Find every line in the records below that holds the word "including", and copy each one.
======
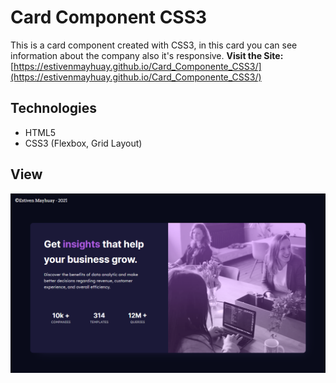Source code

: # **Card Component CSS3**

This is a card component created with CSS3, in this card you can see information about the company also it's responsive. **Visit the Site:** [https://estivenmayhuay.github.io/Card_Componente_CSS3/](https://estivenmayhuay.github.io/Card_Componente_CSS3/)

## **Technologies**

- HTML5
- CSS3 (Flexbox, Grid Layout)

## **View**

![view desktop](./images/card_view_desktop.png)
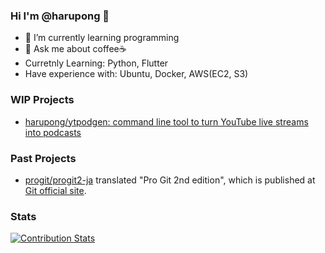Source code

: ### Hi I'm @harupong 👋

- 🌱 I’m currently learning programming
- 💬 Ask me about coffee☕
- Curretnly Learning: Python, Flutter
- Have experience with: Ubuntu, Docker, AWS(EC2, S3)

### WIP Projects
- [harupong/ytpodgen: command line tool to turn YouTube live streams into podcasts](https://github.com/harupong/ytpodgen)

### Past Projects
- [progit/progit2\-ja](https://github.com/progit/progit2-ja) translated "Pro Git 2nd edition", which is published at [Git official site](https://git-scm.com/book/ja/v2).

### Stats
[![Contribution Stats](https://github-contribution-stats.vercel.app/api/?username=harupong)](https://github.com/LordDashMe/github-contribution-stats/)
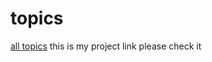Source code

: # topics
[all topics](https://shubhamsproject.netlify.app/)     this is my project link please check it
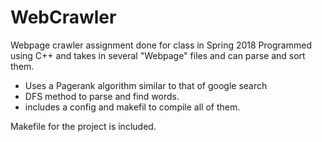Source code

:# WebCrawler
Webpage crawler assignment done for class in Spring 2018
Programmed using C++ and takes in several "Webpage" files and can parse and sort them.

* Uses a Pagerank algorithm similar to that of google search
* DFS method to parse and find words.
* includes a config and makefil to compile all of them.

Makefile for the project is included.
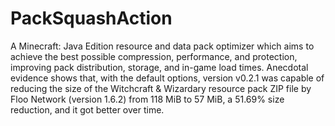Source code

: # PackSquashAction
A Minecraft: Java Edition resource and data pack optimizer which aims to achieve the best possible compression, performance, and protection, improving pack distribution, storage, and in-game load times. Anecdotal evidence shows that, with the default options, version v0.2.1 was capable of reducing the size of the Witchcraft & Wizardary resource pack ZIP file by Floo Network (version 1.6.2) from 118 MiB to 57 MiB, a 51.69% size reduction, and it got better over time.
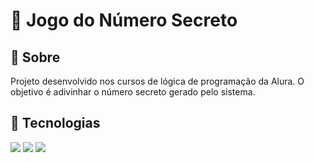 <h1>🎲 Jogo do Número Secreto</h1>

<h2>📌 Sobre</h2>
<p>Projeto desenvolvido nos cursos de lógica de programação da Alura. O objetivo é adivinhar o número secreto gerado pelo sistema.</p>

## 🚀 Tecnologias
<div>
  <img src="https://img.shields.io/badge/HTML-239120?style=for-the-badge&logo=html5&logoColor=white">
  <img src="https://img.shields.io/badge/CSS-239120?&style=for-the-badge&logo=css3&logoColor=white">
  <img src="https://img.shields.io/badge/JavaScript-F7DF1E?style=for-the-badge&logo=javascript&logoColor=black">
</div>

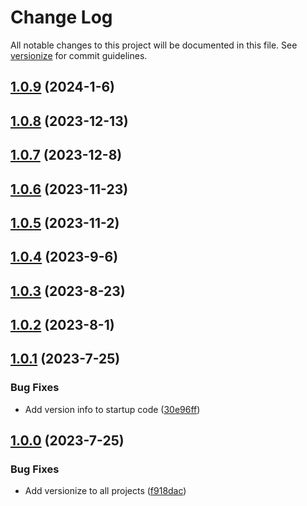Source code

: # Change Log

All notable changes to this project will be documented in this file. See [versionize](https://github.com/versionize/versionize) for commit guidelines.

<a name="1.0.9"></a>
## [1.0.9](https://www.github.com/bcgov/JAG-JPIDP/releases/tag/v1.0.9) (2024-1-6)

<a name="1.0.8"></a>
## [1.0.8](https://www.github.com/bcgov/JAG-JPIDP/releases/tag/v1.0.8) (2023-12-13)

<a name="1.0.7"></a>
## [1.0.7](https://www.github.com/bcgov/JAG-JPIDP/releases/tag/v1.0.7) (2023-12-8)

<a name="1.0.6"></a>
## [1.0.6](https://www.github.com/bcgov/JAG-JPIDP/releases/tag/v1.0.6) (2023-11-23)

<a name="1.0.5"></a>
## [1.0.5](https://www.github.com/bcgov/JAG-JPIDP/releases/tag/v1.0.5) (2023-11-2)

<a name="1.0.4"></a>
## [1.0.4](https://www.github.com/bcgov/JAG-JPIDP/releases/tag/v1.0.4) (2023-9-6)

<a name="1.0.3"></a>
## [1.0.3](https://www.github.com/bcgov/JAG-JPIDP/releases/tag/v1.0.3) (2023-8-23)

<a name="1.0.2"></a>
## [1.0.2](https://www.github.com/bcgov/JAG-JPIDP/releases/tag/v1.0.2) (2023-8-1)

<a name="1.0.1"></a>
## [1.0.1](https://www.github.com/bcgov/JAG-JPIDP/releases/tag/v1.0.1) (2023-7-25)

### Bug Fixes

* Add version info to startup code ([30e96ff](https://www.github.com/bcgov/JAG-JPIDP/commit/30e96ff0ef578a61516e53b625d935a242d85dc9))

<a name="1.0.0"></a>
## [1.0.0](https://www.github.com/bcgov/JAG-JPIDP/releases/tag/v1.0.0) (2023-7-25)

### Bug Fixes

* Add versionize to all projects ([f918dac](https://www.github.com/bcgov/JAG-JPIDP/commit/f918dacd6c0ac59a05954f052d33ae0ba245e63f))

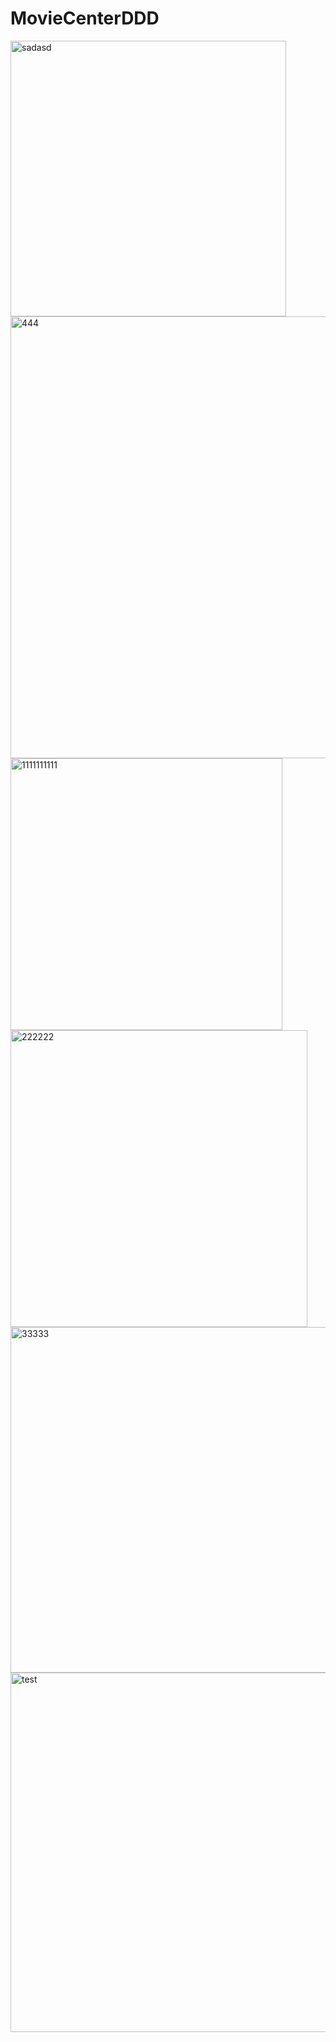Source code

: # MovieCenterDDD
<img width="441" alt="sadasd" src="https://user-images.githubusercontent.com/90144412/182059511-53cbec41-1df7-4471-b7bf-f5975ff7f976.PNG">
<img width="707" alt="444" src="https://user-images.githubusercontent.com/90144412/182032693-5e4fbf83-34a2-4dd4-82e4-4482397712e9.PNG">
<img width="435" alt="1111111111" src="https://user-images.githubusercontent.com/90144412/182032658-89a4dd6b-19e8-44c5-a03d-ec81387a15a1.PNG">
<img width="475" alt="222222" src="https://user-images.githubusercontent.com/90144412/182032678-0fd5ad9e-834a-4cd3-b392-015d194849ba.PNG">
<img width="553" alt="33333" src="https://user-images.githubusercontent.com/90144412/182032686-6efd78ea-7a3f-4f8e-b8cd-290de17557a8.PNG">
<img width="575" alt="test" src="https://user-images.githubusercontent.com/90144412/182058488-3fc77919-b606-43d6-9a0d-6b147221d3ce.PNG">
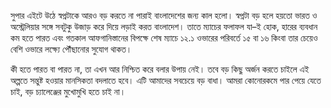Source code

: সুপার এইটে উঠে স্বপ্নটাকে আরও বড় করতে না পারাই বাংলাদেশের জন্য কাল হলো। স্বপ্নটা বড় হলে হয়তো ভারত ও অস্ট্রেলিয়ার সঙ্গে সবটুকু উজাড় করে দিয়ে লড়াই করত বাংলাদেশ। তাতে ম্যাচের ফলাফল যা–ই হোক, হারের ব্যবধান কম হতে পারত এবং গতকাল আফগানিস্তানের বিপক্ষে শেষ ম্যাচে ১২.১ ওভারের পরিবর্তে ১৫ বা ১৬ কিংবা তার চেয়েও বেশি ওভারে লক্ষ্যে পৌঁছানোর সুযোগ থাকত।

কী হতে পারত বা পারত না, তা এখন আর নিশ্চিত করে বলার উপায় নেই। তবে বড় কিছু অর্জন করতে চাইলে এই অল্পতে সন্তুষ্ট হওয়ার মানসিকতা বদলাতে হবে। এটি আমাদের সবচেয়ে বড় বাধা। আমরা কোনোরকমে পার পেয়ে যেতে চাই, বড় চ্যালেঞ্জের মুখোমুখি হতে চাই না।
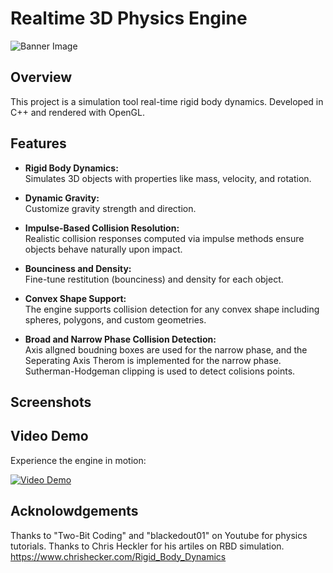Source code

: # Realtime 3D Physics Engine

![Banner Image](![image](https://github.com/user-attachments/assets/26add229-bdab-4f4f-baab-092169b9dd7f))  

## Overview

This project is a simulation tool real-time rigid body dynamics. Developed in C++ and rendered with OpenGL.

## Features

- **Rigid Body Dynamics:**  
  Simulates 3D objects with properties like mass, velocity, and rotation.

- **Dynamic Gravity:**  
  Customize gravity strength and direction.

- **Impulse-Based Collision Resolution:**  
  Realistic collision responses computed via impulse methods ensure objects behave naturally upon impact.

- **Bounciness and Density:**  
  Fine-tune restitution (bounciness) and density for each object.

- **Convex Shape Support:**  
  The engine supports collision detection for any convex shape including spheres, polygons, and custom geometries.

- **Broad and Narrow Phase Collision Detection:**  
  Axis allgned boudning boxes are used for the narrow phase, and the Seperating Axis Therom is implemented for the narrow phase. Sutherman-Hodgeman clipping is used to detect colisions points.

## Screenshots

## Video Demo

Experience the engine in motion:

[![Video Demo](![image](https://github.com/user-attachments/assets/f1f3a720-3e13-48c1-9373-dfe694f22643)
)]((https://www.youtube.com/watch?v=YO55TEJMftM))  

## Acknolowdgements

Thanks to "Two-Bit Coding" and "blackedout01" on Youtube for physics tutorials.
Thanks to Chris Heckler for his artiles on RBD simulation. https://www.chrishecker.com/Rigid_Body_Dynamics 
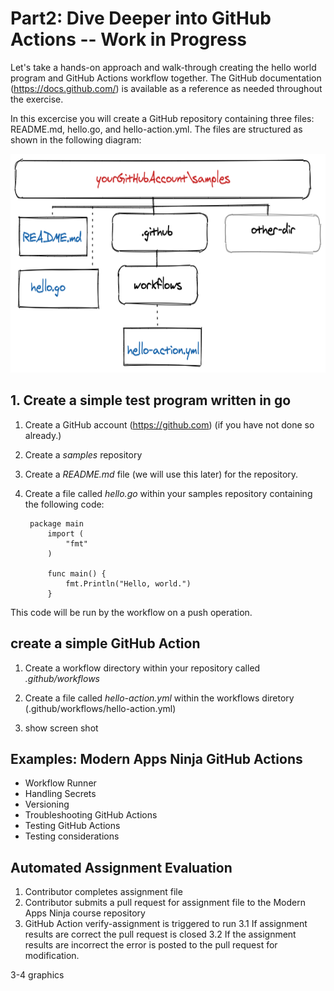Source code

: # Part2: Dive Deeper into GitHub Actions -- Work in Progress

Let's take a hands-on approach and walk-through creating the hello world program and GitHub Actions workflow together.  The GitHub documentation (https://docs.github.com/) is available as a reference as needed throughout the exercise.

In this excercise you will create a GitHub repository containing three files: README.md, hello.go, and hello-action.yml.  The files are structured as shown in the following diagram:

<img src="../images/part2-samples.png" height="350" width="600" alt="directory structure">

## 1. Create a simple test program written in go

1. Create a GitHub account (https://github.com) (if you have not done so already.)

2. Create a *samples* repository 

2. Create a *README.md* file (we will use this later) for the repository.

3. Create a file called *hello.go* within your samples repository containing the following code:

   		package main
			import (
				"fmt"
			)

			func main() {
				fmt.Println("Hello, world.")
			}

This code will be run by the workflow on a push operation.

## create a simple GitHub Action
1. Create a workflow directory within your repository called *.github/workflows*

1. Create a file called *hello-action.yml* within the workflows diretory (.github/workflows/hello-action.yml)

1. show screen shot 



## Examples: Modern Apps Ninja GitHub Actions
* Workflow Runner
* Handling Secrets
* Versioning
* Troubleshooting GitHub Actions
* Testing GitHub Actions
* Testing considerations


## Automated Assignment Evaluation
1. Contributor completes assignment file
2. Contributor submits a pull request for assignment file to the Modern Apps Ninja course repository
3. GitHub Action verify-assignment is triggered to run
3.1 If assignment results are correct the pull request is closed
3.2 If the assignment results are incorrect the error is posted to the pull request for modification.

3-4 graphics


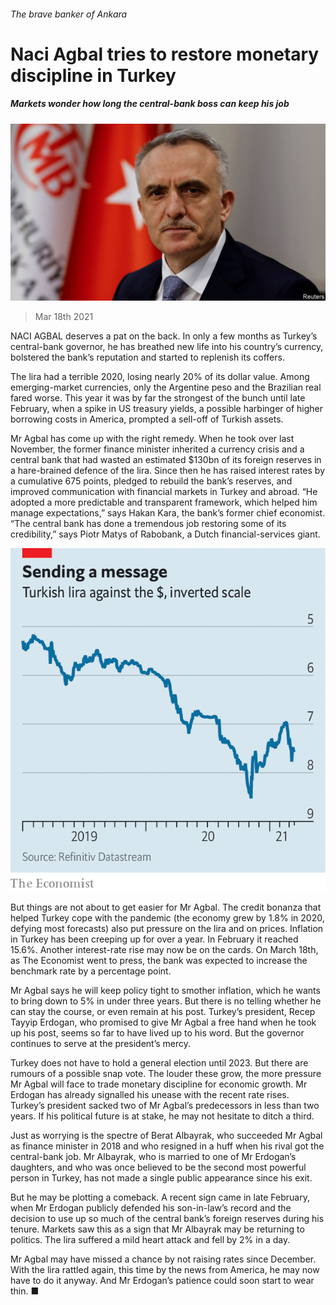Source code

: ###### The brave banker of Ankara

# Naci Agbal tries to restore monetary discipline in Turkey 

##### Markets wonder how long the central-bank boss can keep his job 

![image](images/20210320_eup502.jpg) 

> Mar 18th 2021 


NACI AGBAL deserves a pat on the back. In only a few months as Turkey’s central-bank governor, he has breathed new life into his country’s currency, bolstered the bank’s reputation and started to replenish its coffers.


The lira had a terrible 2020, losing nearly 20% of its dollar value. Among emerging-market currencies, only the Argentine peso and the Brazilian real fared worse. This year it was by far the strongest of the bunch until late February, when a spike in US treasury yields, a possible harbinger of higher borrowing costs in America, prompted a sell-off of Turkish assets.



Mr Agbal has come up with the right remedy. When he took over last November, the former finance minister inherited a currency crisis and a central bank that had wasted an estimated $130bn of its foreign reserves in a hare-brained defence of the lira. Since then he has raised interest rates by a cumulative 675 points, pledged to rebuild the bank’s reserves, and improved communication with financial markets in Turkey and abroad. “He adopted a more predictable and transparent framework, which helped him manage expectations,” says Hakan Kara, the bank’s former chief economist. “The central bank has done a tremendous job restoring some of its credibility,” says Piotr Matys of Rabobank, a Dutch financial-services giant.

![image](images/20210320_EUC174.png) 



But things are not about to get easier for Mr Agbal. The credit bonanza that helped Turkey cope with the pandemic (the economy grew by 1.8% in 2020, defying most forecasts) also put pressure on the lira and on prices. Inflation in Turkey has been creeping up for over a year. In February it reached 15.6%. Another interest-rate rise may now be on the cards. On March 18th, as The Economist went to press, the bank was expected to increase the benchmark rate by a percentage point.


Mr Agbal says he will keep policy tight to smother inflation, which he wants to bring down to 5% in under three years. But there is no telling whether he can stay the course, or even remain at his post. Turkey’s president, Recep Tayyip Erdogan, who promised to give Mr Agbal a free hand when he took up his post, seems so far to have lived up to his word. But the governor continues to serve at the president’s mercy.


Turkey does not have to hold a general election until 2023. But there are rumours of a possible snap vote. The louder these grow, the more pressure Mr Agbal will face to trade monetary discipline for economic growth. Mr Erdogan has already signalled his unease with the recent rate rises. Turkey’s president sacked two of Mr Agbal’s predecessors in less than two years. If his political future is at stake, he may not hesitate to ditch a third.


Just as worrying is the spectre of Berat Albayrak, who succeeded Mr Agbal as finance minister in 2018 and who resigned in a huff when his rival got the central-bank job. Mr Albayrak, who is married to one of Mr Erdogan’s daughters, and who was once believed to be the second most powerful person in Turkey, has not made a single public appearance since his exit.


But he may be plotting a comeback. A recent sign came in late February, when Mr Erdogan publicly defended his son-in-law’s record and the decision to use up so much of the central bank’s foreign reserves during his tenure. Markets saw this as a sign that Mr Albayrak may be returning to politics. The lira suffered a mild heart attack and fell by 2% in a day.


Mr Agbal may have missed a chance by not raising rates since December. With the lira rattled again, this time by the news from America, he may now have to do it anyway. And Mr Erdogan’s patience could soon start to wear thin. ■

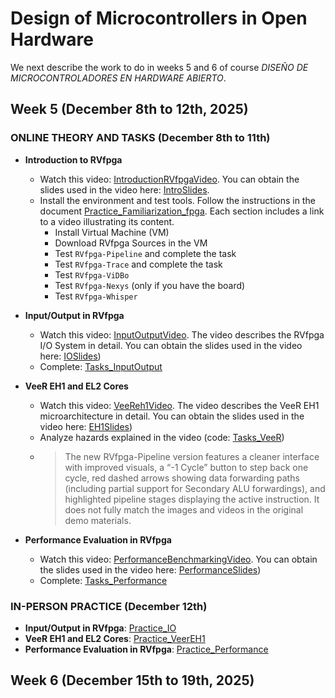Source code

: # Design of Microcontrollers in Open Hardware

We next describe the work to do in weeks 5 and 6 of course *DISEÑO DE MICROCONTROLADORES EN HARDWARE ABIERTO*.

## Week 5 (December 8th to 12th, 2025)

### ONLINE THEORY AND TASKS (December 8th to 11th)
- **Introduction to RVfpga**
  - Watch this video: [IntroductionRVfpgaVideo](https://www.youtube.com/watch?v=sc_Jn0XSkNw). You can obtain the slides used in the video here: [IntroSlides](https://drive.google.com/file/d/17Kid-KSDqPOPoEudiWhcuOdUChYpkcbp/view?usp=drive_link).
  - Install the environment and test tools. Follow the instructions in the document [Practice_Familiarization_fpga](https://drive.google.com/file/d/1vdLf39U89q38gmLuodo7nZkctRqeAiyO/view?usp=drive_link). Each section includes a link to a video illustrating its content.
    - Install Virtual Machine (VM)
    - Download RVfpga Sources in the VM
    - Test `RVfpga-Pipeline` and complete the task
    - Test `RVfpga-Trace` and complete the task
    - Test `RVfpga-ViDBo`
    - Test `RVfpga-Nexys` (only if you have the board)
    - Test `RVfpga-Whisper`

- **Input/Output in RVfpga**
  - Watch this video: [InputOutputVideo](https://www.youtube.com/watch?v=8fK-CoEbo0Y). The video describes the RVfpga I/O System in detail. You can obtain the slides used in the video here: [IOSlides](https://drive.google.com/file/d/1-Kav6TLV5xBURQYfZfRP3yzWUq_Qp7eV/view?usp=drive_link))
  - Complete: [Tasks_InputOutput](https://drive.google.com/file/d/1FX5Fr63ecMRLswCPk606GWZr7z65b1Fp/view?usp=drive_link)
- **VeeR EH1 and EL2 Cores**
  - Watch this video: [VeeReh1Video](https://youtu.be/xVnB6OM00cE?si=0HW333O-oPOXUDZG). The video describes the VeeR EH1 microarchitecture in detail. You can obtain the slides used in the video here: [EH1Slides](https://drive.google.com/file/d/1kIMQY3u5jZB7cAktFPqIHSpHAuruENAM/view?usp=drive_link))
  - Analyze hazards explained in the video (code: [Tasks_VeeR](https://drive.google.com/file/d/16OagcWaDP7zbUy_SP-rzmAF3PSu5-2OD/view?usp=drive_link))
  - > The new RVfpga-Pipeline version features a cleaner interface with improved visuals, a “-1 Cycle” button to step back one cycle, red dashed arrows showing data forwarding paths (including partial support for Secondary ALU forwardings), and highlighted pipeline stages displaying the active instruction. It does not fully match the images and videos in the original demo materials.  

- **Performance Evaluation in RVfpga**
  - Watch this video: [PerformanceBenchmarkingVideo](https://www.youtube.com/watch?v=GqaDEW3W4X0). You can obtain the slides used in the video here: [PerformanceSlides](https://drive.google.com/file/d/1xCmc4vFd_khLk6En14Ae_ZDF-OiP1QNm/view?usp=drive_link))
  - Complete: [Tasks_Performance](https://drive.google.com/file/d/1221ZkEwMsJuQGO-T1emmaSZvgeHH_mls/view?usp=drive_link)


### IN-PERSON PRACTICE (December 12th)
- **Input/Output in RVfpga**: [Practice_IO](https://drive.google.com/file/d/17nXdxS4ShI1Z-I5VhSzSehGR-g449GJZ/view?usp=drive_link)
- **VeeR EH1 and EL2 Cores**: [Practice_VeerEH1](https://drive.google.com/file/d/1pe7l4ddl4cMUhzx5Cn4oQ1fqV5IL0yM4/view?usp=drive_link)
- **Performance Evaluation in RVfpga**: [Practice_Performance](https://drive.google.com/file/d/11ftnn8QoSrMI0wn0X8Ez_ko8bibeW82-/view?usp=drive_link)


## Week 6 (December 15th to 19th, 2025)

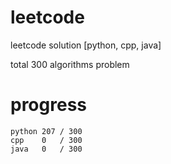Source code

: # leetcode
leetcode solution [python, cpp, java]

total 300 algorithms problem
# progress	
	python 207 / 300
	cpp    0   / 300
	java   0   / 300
======
■ Solution to the problem:
  The engine supports collision detection for any convex shape including spheres, polygons, and custom geometries.
  - > The new RVfpga-Pipeline version features a cleaner interface with improved visuals, a “-1 Cycle” button to step back one cycle, red dashed arrows showing data forwarding paths (including partial support for Secondary ALU forwardings), and highlighted pipeline stages displaying the active instruction. It does not fully match the images and videos in the original demo materials.  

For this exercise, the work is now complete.